Aug 31, 2009

The Munger Trail Ride

With the summer season rapidly drawing to a close, I wanted to get in at least one longer recreational ride before the snow flies. Having never been on the Willard Munger Trail, I thought that sounded like a fine trail to explore. We set our sights on the Munger Trail two weeks ago when I was on vacation. Unfortunately, the weather did not cooperate and I ended up bagging that plan altogether.

Last Sunday promised to be a much better day, so we set out for Duluth in the morning with my bike on the truck. The plan was for me to ride the trail from Duluth to Hinckley while the spouse would explore Jay Cooke State Park and some of the other parks around the region. She dropped me off at the Duluth trail head and wished me well and I set off on my first longer ride of the season. This was originally going to be a ride with a friend and co-worker, but he ended up getting married and having a family, so he wasn't available and this turned into a solo ride.

I have been pretty consistent on my commuting this year, but even if I ride every day of the week, with a commute that's only 10.4 miles round trip, the miles don't add up very well, so throwing in a 70-mile ride without much preparation was a bit of a gamble for me, but I figured I could do this.

All in all it took me almost 5 hours to complete; their are no significantly steep hills at all on the route, but it seemed the like first 8 miles or so out of Duluth were up hill the whole way. It's a shallow grade, so you don't realize you're climbing a hill as much as you feel slow. I finally got my speed up around Carlton and started to click of miles after that.

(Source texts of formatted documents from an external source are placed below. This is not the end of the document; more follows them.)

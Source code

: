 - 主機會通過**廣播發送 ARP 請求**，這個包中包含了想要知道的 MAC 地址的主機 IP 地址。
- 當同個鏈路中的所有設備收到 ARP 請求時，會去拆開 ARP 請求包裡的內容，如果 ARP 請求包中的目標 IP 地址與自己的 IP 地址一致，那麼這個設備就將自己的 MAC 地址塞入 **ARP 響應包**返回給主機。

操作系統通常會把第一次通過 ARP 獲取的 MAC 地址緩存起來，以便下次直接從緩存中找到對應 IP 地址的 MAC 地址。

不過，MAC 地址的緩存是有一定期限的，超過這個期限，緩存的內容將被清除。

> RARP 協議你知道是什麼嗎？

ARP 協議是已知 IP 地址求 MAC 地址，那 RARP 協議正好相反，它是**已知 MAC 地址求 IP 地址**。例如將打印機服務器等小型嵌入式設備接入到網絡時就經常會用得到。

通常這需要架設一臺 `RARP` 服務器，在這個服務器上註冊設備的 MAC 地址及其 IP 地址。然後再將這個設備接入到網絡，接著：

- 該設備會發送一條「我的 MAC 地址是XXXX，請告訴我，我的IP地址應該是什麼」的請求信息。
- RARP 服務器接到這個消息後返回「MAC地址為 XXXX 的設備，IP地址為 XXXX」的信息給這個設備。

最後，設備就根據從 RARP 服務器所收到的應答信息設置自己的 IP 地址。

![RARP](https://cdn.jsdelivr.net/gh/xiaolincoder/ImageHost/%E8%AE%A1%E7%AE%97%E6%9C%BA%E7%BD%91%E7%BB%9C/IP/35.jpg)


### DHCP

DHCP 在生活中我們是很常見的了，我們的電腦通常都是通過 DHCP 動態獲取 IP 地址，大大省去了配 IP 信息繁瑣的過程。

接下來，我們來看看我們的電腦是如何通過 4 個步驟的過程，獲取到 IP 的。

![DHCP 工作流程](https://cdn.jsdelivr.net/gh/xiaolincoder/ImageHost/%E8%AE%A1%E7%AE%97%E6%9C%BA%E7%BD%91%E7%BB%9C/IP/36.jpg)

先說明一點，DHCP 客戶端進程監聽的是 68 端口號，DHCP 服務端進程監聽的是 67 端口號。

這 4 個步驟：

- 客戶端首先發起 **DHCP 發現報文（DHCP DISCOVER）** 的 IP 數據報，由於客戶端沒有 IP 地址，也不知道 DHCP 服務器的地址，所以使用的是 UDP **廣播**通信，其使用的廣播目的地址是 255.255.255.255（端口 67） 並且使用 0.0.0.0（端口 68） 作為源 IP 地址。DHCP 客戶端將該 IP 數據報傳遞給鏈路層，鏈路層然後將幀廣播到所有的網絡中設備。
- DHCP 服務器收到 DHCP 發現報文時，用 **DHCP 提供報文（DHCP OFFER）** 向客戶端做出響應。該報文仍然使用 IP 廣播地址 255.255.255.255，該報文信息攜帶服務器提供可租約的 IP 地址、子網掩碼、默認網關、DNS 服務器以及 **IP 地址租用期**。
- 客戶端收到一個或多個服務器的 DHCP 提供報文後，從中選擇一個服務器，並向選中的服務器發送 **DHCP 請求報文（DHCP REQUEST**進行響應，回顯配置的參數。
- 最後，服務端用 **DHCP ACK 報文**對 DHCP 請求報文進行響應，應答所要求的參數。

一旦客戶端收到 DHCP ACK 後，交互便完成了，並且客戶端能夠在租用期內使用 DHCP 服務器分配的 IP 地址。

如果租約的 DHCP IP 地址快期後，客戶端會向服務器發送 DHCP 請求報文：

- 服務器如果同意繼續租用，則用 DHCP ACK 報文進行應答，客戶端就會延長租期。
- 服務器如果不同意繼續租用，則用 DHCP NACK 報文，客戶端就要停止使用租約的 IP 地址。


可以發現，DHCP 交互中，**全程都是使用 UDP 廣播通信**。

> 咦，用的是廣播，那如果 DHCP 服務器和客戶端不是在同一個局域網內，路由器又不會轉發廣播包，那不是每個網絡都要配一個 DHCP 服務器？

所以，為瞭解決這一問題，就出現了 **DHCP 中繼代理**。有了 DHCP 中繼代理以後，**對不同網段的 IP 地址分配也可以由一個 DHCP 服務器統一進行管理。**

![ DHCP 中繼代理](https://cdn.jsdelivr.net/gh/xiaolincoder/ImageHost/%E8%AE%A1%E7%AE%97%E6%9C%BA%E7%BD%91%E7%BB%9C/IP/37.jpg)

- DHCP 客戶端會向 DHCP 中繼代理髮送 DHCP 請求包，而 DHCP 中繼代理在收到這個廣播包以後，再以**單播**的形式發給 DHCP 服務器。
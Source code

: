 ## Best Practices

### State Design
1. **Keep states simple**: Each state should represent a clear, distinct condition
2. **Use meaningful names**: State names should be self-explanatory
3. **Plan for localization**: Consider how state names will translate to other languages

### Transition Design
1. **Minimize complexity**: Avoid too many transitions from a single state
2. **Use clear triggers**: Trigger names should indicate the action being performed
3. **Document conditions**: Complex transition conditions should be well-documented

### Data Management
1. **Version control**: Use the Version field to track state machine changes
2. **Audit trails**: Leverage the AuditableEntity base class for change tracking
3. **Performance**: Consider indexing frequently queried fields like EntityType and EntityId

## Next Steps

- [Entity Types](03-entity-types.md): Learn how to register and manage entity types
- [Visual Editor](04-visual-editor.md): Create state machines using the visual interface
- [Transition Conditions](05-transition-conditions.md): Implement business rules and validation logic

The most scenic portion of the ride is the north end, and the Jay Cooke State Park scenery is spectacular. The stretch to the south (from Moose Lake to Hinckley) got monotonous at times. If I were going to do this again, I would head north from Hinckley, which I think would be a better ride - you would avoid some of the head-wind by going north, and the scenery would make for better rest stops on the second half of the ride. Finally, the canyon run into Duluth would be a wonderful finish to this. I would also start out in the morning. I set out about 12:30 PM or so, and I was feeling some time pressure towards the end because I didn't want to make us late for supper. Even so, we ended up eating late. A morning start would have been better (another reason to ride from Hinckley). More photos from the ride here.

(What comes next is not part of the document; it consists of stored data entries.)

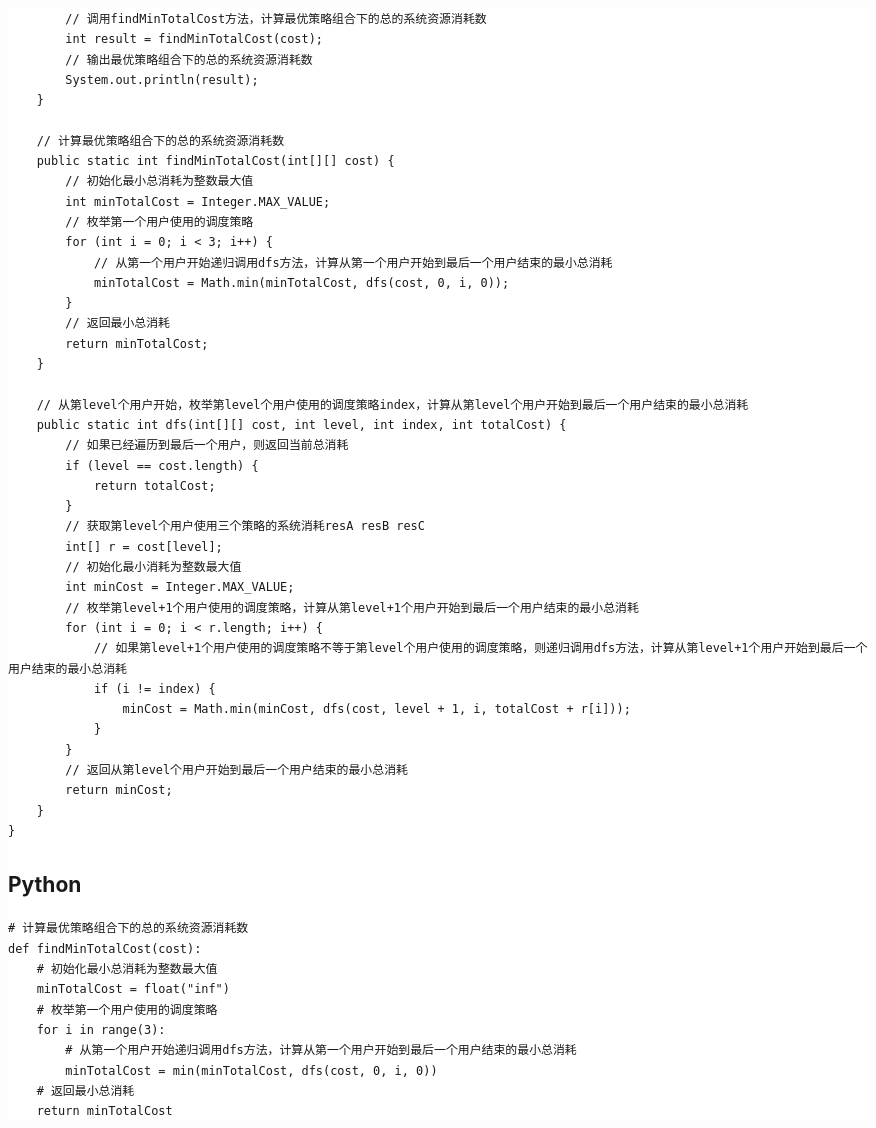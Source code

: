             // 调用findMinTotalCost方法，计算最优策略组合下的总的系统资源消耗数
            int result = findMinTotalCost(cost);
            // 输出最优策略组合下的总的系统资源消耗数
            System.out.println(result);
        }
    
        // 计算最优策略组合下的总的系统资源消耗数
        public static int findMinTotalCost(int[][] cost) {
            // 初始化最小总消耗为整数最大值
            int minTotalCost = Integer.MAX_VALUE;
            // 枚举第一个用户使用的调度策略
            for (int i = 0; i < 3; i++) {
                // 从第一个用户开始递归调用dfs方法，计算从第一个用户开始到最后一个用户结束的最小总消耗
                minTotalCost = Math.min(minTotalCost, dfs(cost, 0, i, 0));
            }
            // 返回最小总消耗
            return minTotalCost;
        }
    
        // 从第level个用户开始，枚举第level个用户使用的调度策略index，计算从第level个用户开始到最后一个用户结束的最小总消耗
        public static int dfs(int[][] cost, int level, int index, int totalCost) {
            // 如果已经遍历到最后一个用户，则返回当前总消耗
            if (level == cost.length) {
                return totalCost;
            }
            // 获取第level个用户使用三个策略的系统消耗resA resB resC
            int[] r = cost[level];
            // 初始化最小消耗为整数最大值
            int minCost = Integer.MAX_VALUE;
            // 枚举第level+1个用户使用的调度策略，计算从第level+1个用户开始到最后一个用户结束的最小总消耗
            for (int i = 0; i < r.length; i++) {
                // 如果第level+1个用户使用的调度策略不等于第level个用户使用的调度策略，则递归调用dfs方法，计算从第level+1个用户开始到最后一个用户结束的最小总消耗
                if (i != index) {
                    minCost = Math.min(minCost, dfs(cost, level + 1, i, totalCost + r[i]));
                }
            }
            // 返回从第level个用户开始到最后一个用户结束的最小总消耗
            return minCost;
        }
    }
    
    

## Python

    
    
    
    
    # 计算最优策略组合下的总的系统资源消耗数
    def findMinTotalCost(cost):
        # 初始化最小总消耗为整数最大值
        minTotalCost = float("inf")
        # 枚举第一个用户使用的调度策略
        for i in range(3):
            # 从第一个用户开始递归调用dfs方法，计算从第一个用户开始到最后一个用户结束的最小总消耗
            minTotalCost = min(minTotalCost, dfs(cost, 0, i, 0))
        # 返回最小总消耗
        return minTotalCost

I survived the adventure with relative ease - my crotchal region is a little tender and my arms ache a bit, but my legs feel surprisingly good after the ride. It's also interesting to spend 5 hours alone with yourself on a bike. I can see how some people could get into rando riding. You'd sacrifice a lot of your personal life to spend this much time on a bike, but you'd learn a lot about yourself in the process.


  1. You were lucky not to have the company my wife and I had last year when we rode from Duluth to Hinkley: black flies. The ride from Rutledge to Hinkley was done as a veritable sprint to avoid the little buggers.

    It's a surprisingly dull ride, but that wasn't the sort of excitement we were looking for...

  2. It's a surprisingly dull ride unless you're just looking to get lost in thought and enjoy being immersed in forest, prairie, and farmland; riding through small towns and pretty much being alone on your bike.